Of the lines below, copy those that hold the word "sets".

Entries taken from a collection

________________________

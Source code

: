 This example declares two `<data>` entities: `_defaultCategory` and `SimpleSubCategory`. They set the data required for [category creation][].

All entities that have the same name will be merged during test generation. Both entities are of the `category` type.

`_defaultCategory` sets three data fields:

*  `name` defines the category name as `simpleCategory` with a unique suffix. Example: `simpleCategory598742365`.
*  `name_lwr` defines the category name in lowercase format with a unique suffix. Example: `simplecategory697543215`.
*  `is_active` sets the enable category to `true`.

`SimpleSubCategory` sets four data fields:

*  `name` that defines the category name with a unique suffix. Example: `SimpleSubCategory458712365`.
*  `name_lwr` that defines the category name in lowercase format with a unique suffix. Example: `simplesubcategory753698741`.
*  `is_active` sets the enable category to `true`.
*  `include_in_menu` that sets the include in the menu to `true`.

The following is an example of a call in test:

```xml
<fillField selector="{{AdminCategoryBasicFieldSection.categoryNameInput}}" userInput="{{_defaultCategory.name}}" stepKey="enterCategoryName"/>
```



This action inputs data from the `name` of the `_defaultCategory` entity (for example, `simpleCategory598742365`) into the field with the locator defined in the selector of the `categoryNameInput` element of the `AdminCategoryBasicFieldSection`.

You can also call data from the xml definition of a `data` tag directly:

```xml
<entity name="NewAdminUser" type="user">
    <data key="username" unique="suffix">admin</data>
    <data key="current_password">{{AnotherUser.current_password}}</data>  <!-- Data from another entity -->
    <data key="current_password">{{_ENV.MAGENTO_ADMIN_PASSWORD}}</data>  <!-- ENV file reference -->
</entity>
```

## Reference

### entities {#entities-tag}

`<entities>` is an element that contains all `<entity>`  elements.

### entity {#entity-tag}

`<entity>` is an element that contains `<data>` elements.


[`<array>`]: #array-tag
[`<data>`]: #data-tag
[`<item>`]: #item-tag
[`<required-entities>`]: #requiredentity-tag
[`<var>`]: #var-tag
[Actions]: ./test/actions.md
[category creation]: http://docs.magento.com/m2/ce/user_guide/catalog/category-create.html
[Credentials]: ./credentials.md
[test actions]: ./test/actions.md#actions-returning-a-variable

________________________

RESULT OF THIS EXERCISE
`_defaultCategory` sets three data fields:
*  `is_active` sets the enable category to `true`.
`SimpleSubCategory` sets four data fields:
*  `is_active` sets the enable category to `true`.
*  `include_in_menu` that sets the include in the menu to `true`.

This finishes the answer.